Assignment #6

Load the required libraries

require(tidyverse)
## Loading required package: tidyverse
## ── Attaching packages ─────────────────────────────────────── tidyverse 1.3.2 ──
## ✔ ggplot2 3.3.6      ✔ purrr   0.3.4 
## ✔ tibble  3.1.8      ✔ dplyr   1.0.10
## ✔ tidyr   1.2.1      ✔ stringr 1.4.0 
## ✔ readr   2.1.2      ✔ forcats 0.5.2 
## ── Conflicts ────────────────────────────────────────── tidyverse_conflicts() ──
## ✖ dplyr::filter() masks stats::filter()
## ✖ dplyr::lag()    masks stats::lag()

Import the csv file

MBT_ebird<-read.csv("Data/MBT_ebird2.csv")

(1a) Using the ebird dataset, calculate the number of species seen each month of each year in each location.

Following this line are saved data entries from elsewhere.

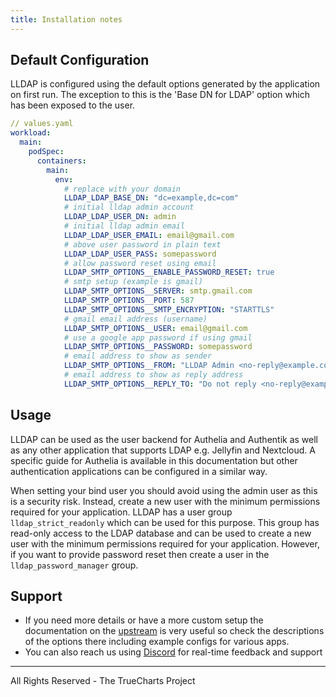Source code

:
 ```yaml
---
title: Installation notes
---
```


## Default Configuration

LLDAP is configured using the default options generated by the application on first run. The exception to this is the 'Base DN for LDAP' option which has been exposed to the user.

```yaml
// values.yaml
workload:
  main:
    podSpec:
      containers:
        main:
          env:
            # replace with your domain
            LLDAP_LDAP_BASE_DN: "dc=example,dc=com"
            # initial lldap admin account
            LLDAP_LDAP_USER_DN: admin
            # initial lldap admin email
            LLDAP_LDAP_USER_EMAIL: email@gmail.com
            # above user password in plain text
            LLDAP_LDAP_USER_PASS: somepassword
            # allow password reset using email
            LLDAP_SMTP_OPTIONS__ENABLE_PASSWORD_RESET: true
            # smtp setup (example is gmail)
            LLDAP_SMTP_OPTIONS__SERVER: smtp.gmail.com
            LLDAP_SMTP_OPTIONS__PORT: 587
            LLDAP_SMTP_OPTIONS__SMTP_ENCRYPTION: "STARTTLS"
            # gmail email address (username)
            LLDAP_SMTP_OPTIONS__USER: email@gmail.com
            # use a google app password if using gmail
            LLDAP_SMTP_OPTIONS__PASSWORD: somepassword
            # email address to show as sender
            LLDAP_SMTP_OPTIONS__FROM: "LLDAP Admin <no-reply@example.com>"
            # email address to show as reply address
            LLDAP_SMTP_OPTIONS__REPLY_TO: "Do not reply <no-reply@example.com>"
```

## Usage

LLDAP can be used as the user backend for Authelia and Authentik as well as any other application that supports LDAP e.g. Jellyfin and Nextcloud. A specific guide for Authelia is available in this documentation but other authentication applications can be configured in a similar way.

When setting your bind user you should avoid using the admin user as this is a security risk. Instead, create a new user with the minimum permissions required for your application. LLDAP has a user group `lldap_strict_readonly` which can be used for this purpose. This group has read-only access to the LDAP database and can be used to create a new user with the minimum permissions required for your application. However, if you want to provide password reset then create a user in the `lldap_password_manager` group.

## Support

- If you need more details or have a more custom setup the documentation on the [upstream](https://github.com/lldap/lldap) is very useful so check the descriptions of the options there including example configs for various apps.
- You can also reach us using [Discord](https://discord.gg/tVsPTHWTtr) for real-time feedback and support

---

All Rights Reserved - The TrueCharts Project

  • Group the csv files by location, month, and year
  • Then we will summarize the groups by species count
  • Length () function calculates the length of lists/vectors that have unique common names
  • .group="drop" is used because the output becomes ungrouped
bird_stats<- MBT_ebird %>%
  group_by(location, month, year) %>%
  summarize(species_count = length(unique(common_name)), .groups = "drop")

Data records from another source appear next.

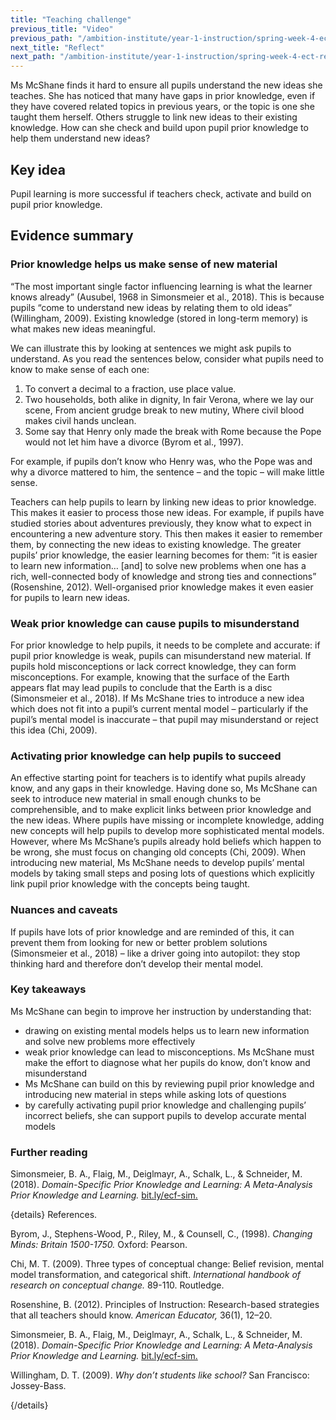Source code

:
 ```yaml
---
title: "Teaching challenge"
previous_title: "Video"
previous_path: "/ambition-institute/year-1-instruction/spring-week-4-ect-video"
next_title: "Reflect"
next_path: "/ambition-institute/year-1-instruction/spring-week-4-ect-reflect"
---
```



Ms McShane finds it hard to ensure all pupils understand the new ideas she teaches. She has noticed that many have gaps in prior knowledge, even if they have covered related topics in previous years, or the topic is one she taught them herself. Others struggle to link new ideas to their existing knowledge. How can she check and build upon pupil prior knowledge to help them understand new ideas?

## Key idea

Pupil learning is more successful if teachers check, activate and build on pupil prior knowledge.

## Evidence summary

### Prior knowledge helps us make sense of new material

“The most important single factor influencing learning is what the learner knows already” (Ausubel, 1968 in Simonsmeier et al., 2018). This is because pupils “come to understand new ideas by relating them to old ideas” (Willingham, 2009). Existing knowledge (stored in long-term memory) is what makes new ideas meaningful.

We can illustrate this by looking at sentences we might ask pupils to understand. As you read the sentences below, consider what pupils need to know to make sense of each one:

1. To convert a decimal to a fraction, use place value.
2. Two households, both alike in dignity,
   In fair Verona, where we lay our scene,
   From ancient grudge break to new mutiny,
   Where civil blood makes civil hands unclean.
3. Some say that Henry only made the break with Rome because the Pope would not let him have a divorce (Byrom et al., 1997).

For example, if pupils don’t know who Henry was, who the Pope was and why a divorce mattered to him, the sentence – and the topic – will make little sense.

Teachers can help pupils to learn by linking new ideas to prior knowledge. This makes it easier to process those new ideas. For example, if pupils have studied stories about adventures previously, they know what to expect in encountering a new adventure story. This then makes it easier to remember them, by connecting the new ideas to existing knowledge. The greater pupils’ prior knowledge, the easier learning becomes for them: “it is easier to learn new information… [and] to solve new problems when one has a rich, well-connected body of knowledge and strong ties and connections” (Rosenshine, 2012). Well-organised prior knowledge makes it even easier for pupils to learn new ideas.

### Weak prior knowledge can cause pupils to misunderstand

For prior knowledge to help pupils, it needs to be complete and accurate: if pupil prior knowledge is weak, pupils can misunderstand new material. If pupils hold misconceptions or lack correct knowledge, they can form misconceptions. For example, knowing that the surface of the Earth appears flat may lead pupils to conclude that the Earth is a disc (Simonsmeier et al., 2018). If Ms McShane tries to introduce a new idea which does not fit into a pupil’s current mental model – particularly if the pupil’s mental model is inaccurate – that pupil may misunderstand or reject this idea (Chi, 2009).

### Activating prior knowledge can help pupils to succeed

An effective starting point for teachers is to identify what pupils already know, and any gaps in their knowledge. Having done so, Ms McShane can seek to introduce new material in small enough chunks to be comprehensible, and to make explicit links between prior knowledge and the new ideas. Where pupils have missing or incomplete knowledge, adding new concepts will help pupils to develop more sophisticated mental models. However, where Ms McShane’s pupils already hold beliefs which happen to be wrong, she must focus on changing old concepts (Chi, 2009). When introducing new material, Ms McShane needs to develop pupils’ mental models by taking small steps and posing lots of questions which explicitly link pupil prior knowledge with the concepts being taught.

### Nuances and caveats

If pupils have lots of prior knowledge and are reminded of this, it can prevent them from looking for new or better problem solutions (Simonsmeier et al., 2018) – like a driver going into autopilot: they stop thinking hard and therefore don’t develop their mental model.



### Key takeaways
Ms McShane can begin to improve her instruction by understanding that:
- drawing on existing mental models helps us to learn new information and solve new problems more effectively 
- weak prior knowledge can lead to misconceptions. Ms McShane must make the effort to diagnose what her pupils do know, don’t know and misunderstand 
- Ms McShane can build on this by reviewing pupil prior knowledge and introducing new material in steps while asking lots of questions 
- by carefully activating pupil prior knowledge and challenging pupils’ incorrect beliefs, she can support pupils to develop accurate mental models


### Further reading

Simonsmeier, B. A., Flaig, M., Deiglmayr, A., Schalk, L., & Schneider, M. (2018). _Domain-Specific Prior Knowledge and Learning: A Meta-Analysis Prior Knowledge and Learning._ [bit.ly/ecf-sim.](http://bit.ly/ecf-sim.)

{details}
References.


Byrom, J., Stephens-Wood, P., Riley, M., &amp; Counsell, C., (1998). _Changing Minds: Britain 1500-1750._ Oxford: Pearson.

Chi, M. T. (2009). Three types of conceptual change: Belief revision, mental model transformation, and categorical shift. _International handbook of research on conceptual change._ 89-110. Routledge.

Rosenshine, B. (2012). Principles of Instruction: Research-based strategies that all teachers should know. _American Educator,_ 36(1), 12–20.

Simonsmeier, B. A., Flaig, M., Deiglmayr, A., Schalk, L., &amp; Schneider, M. (2018). _Domain-Specific Prior Knowledge and Learning: A Meta-Analysis Prior Knowledge and Learning._ <a href="http://bit.ly/ecf-sim." target="_blank" rel="noopener">bit.ly/ecf-sim.</a>

Willingham, D. T. (2009). _Why don’t students like school?_ San Francisco: Jossey-Bass.

{/details}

(1b) Plot the number of species seen each month with the color of the points indicating year and facet this plot by location

  • Create a ggplot using the data above, bird_stats
  • aes specifies the variables to be plotted
  • as.factor is needed or else the months are in increments of 0.5
  • facet_wrap generates multiple plots based on location
  • The geometric is drawn in points and the axes and title were labeled
  • The figure legend will be for year
  • Lastly, I changed the color gradient to rainbow
prob1 <- ggplot(data = bird_stats)+
  aes(as.factor(month), species_count, color = year) +
  facet_wrap(~location) +
  geom_point(size=1.5) +
  theme_gray() +
  xlab("Month") +
  ylab("Species Count") +
  ggtitle("Species Count by State") 

problem1<-prob1+scale_color_gradientn(colours = rainbow(5))
problem1

Using the data set from Assignment #5:

(2) Plot a comparison of mass by treatment including the individual observations, the mean, and standard error of the mean. Use point color or shape to indicate the sex.

  • Import the data file from Assignment 5
  • Create a ggplot of the data frame mass_treat
  • Group and mass were specified as the variables to be plotted
  • geom_jitter adds a small amount of random variation for each point
  • The axes and title was labeled, as well as a cross bar that is the mean (purple), and error bars in black
  • The figure legend will be for sex
  • Error message is for the removed NA values
mass_treat<-read.csv("Results/Combined_Assn5_Data.csv")

prob2 <-ggplot(data= mass_treat,aes(Group,mass)) +
  geom_jitter(size = 2, aes(Group, mass, color=Sex)) +
  xlab("Group") +
  ylab("Mass") +
  stat_summary(fun = mean,  
               geom = "crossbar", 
               width = 0.5, 
               color = "purple") +
  stat_summary(geom = "errorbar",  
               width = 0.6)+
  ggtitle("Mass by Group and Sex") 
  labs(color="Sex")
## $colour
## [1] "Sex"
## 
## attr(,"class")
## [1] "labels"
prob2
## Warning: Removed 4 rows containing non-finite values (stat_summary).
## Removed 4 rows containing non-finite values (stat_summary).
## No summary function supplied, defaulting to `mean_se()`
## Warning: Removed 4 rows containing missing values (geom_point).

(3) Generate a scatter plot of age and mass, indicate treatment with point shape or color, and fit separate regression lines (without CI) to each treatment.

  • Create a ggplot of the data frame with age and mass as the variables
  • Want geometric plot as points and create a figure legend for group (dots)
  • Label the axes and the title
  • geom_smooth adds a trend line and method=lm plots a linear model (linear regression line)
  • se=false removes the plotting of a confidence interval around the line
  • The labs() function sets the group (control vs treatment) as the figure legend for the linear model
prob3<-ggplot(data= mass_treat,aes(age,mass) )+ 
  geom_point(size =3, aes(age, mass, color=Group))+ 
  xlab("Age")+ 
  ylab("Mass")+
  geom_smooth(size = 2, method = lm, 
              aes(color = Group,  group = Group), 
              se=FALSE)+
  labs(color="Group") + 
  ggtitle("Mass by Age and Group")

prob3
## `geom_smooth()` using formula 'y ~ x'
## Warning: Removed 4 rows containing non-finite values (stat_smooth).
## Warning: Removed 4 rows containing missing values (geom_point).

(4) Combine the plots from question 2 and 3 using patchwork tag each panel with, and number or letter and include a title for the overall plot.

  • Download the library patchwork
  • plot_annotation adds the two plots together and adds a title over them both
  • The plots are then labeled A and B
require(patchwork)
## Loading required package: patchwork
prob2+prob3+plot_annotation(title = "Mass by Group and Age",
                              tag_levels = "A")
## Warning: Removed 4 rows containing non-finite values (stat_summary).
## Removed 4 rows containing non-finite values (stat_summary).
## No summary function supplied, defaulting to `mean_se()`
## Warning: Removed 4 rows containing missing values (geom_point).
## `geom_smooth()` using formula 'y ~ x'
## Warning: Removed 4 rows containing non-finite values (stat_smooth).
## Warning: Removed 4 rows containing missing values (geom_point).